V. LA REFORME ET LA " DIVERGENCE " :
A) DES APPROCHES DIFFERENTES ENTRE LE NORD ET LE SUD DE L'EUROPE
Autant faire preuve d'une certaine humilité : de
même que les liens de l'imprimerie avec l'humanisme, ou la
réforme, on ne saurait résumer les relations entre la
réforme et le développement économique en une simple
filiation.
En ce qui concerne les effets de l'imprimerie, l'écheveau des causes et
des conséquences s'avère, on l'a vu, particulièrement
complexe. S'agissant des conséquences de la réforme, les choses
sont encore plus complexes. Tout un faisceau de facteurs agissent de concert,
qu'ils soient géographiques, historiques, humains, structurels ou
circonstanciels, individuels ou collectifs. Et, de surcroît, on ne
saurait assez souligner ce fait. La part du seul élément
confessionnel est particulièrement difficile à évaluer.

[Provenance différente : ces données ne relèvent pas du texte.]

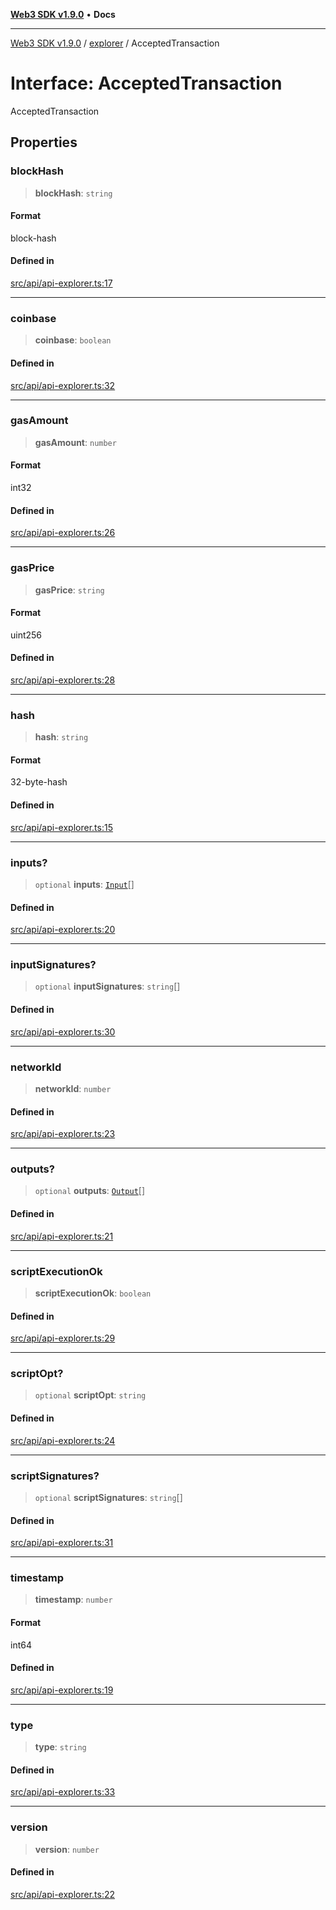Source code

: [**Web3 SDK v1.9.0**](../../../README.md) • **Docs**

***

[Web3 SDK v1.9.0](../../../globals.md) / [explorer](../README.md) / AcceptedTransaction

# Interface: AcceptedTransaction

AcceptedTransaction

## Properties

### blockHash

> **blockHash**: `string`

#### Format

block-hash

#### Defined in

[src/api/api-explorer.ts:17](https://github.com/Mystic-Nayy/alephium-web3/blob/c1afd789a197ce5fe21f08c2965942090157c33d/packages/web3/src/api/api-explorer.ts#L17)

***

### coinbase

> **coinbase**: `boolean`

#### Defined in

[src/api/api-explorer.ts:32](https://github.com/Mystic-Nayy/alephium-web3/blob/c1afd789a197ce5fe21f08c2965942090157c33d/packages/web3/src/api/api-explorer.ts#L32)

***

### gasAmount

> **gasAmount**: `number`

#### Format

int32

#### Defined in

[src/api/api-explorer.ts:26](https://github.com/Mystic-Nayy/alephium-web3/blob/c1afd789a197ce5fe21f08c2965942090157c33d/packages/web3/src/api/api-explorer.ts#L26)

***

### gasPrice

> **gasPrice**: `string`

#### Format

uint256

#### Defined in

[src/api/api-explorer.ts:28](https://github.com/Mystic-Nayy/alephium-web3/blob/c1afd789a197ce5fe21f08c2965942090157c33d/packages/web3/src/api/api-explorer.ts#L28)

***

### hash

> **hash**: `string`

#### Format

32-byte-hash

#### Defined in

[src/api/api-explorer.ts:15](https://github.com/Mystic-Nayy/alephium-web3/blob/c1afd789a197ce5fe21f08c2965942090157c33d/packages/web3/src/api/api-explorer.ts#L15)

***

### inputs?

> `optional` **inputs**: [`Input`](Input.md)[]

#### Defined in

[src/api/api-explorer.ts:20](https://github.com/Mystic-Nayy/alephium-web3/blob/c1afd789a197ce5fe21f08c2965942090157c33d/packages/web3/src/api/api-explorer.ts#L20)

***

### inputSignatures?

> `optional` **inputSignatures**: `string`[]

#### Defined in

[src/api/api-explorer.ts:30](https://github.com/Mystic-Nayy/alephium-web3/blob/c1afd789a197ce5fe21f08c2965942090157c33d/packages/web3/src/api/api-explorer.ts#L30)

***

### networkId

> **networkId**: `number`

#### Defined in

[src/api/api-explorer.ts:23](https://github.com/Mystic-Nayy/alephium-web3/blob/c1afd789a197ce5fe21f08c2965942090157c33d/packages/web3/src/api/api-explorer.ts#L23)

***

### outputs?

> `optional` **outputs**: [`Output`](../type-aliases/Output.md)[]

#### Defined in

[src/api/api-explorer.ts:21](https://github.com/Mystic-Nayy/alephium-web3/blob/c1afd789a197ce5fe21f08c2965942090157c33d/packages/web3/src/api/api-explorer.ts#L21)

***

### scriptExecutionOk

> **scriptExecutionOk**: `boolean`

#### Defined in

[src/api/api-explorer.ts:29](https://github.com/Mystic-Nayy/alephium-web3/blob/c1afd789a197ce5fe21f08c2965942090157c33d/packages/web3/src/api/api-explorer.ts#L29)

***

### scriptOpt?

> `optional` **scriptOpt**: `string`

#### Defined in

[src/api/api-explorer.ts:24](https://github.com/Mystic-Nayy/alephium-web3/blob/c1afd789a197ce5fe21f08c2965942090157c33d/packages/web3/src/api/api-explorer.ts#L24)

***

### scriptSignatures?

> `optional` **scriptSignatures**: `string`[]

#### Defined in

[src/api/api-explorer.ts:31](https://github.com/Mystic-Nayy/alephium-web3/blob/c1afd789a197ce5fe21f08c2965942090157c33d/packages/web3/src/api/api-explorer.ts#L31)

***

### timestamp

> **timestamp**: `number`

#### Format

int64

#### Defined in

[src/api/api-explorer.ts:19](https://github.com/Mystic-Nayy/alephium-web3/blob/c1afd789a197ce5fe21f08c2965942090157c33d/packages/web3/src/api/api-explorer.ts#L19)

***

### type

> **type**: `string`

#### Defined in

[src/api/api-explorer.ts:33](https://github.com/Mystic-Nayy/alephium-web3/blob/c1afd789a197ce5fe21f08c2965942090157c33d/packages/web3/src/api/api-explorer.ts#L33)

***

### version

> **version**: `number`

#### Defined in

[src/api/api-explorer.ts:22](https://github.com/Mystic-Nayy/alephium-web3/blob/c1afd789a197ce5fe21f08c2965942090157c33d/packages/web3/src/api/api-explorer.ts#L22)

Devant un tel enchevêtrement d'explications possibles, se prêtant,
ici plus que jamais, à de féroces controverses, mieux vaut s'en
tenir, comme le font avec pertinence Alain Peyrefitte et Pierre Chaunu,
à des rapprochements aussi incontestables que possible.
Selon Alain Peyrefitte :
" en rapprochant systématiquement la carte
religieuse de l'Europe et les cartes des phénomènes
économiques, sociaux et culturels, on constate qu'elles se recouvrent
à peu près exactement ; et qu'en termes statistiques, ces
recouvrements sont significatifs ".
Pierre Chaunu, de son côté, corrobore cette analyse :
" On
pourrait parler... d'une corrélation positive entre l'histoire de la
chrétienté protestante et dynamique économique, d'une part
; corrélation négative, d'autre part, entre la ligne de la
chrétienté catholique et les schémas
éprouvés d'une histoire dynamique et quantitative de moins en
moins économique et de plus en plus totale ".
Et plus loin
: "
On
ne peut guère, présentement, que constater l'accord. Il est
grossier, vrai dans ses grandes lignes seulement,
mais il se place en dehors
de toute polémique possible
".
Pourtant, Alain Peyrefitte affirme par ailleurs que
" les
corrélations... restent trop isolées pour ne pas prêter
à contestation... "
et que
" le lien entre la confession
religieuse et le comportement économique reste sujet à caution
".
Pourquoi ? Parce que l'on manque d'études suffisamment
systématiques. Chaunu incline, en effet, à penser, d'une part,
que
" le concept de mentalité économique reste encore à
construire "
et que, d'autre part
,
la fécondité de
l'analyse de la longue imprégnation religieuse des
sociétés européennes
" a été sans doute
largement sous-estimée ".
" Ce n'est pas seulement au XVI
e
siècle et au
XVII
e
siècle
- ose-t-il affirmer -
que la
géographie religieuse est pertinente. C'est encore le cas à la
fin du XX
e
siècle ".
Il faudra, en effet, s'en souvenir.
Comme il faudra avoir sans cesse présent à l'esprit ceci :
"
Ce critère religieux hérité du XVI
e
siècle demeure un discriminant topique ".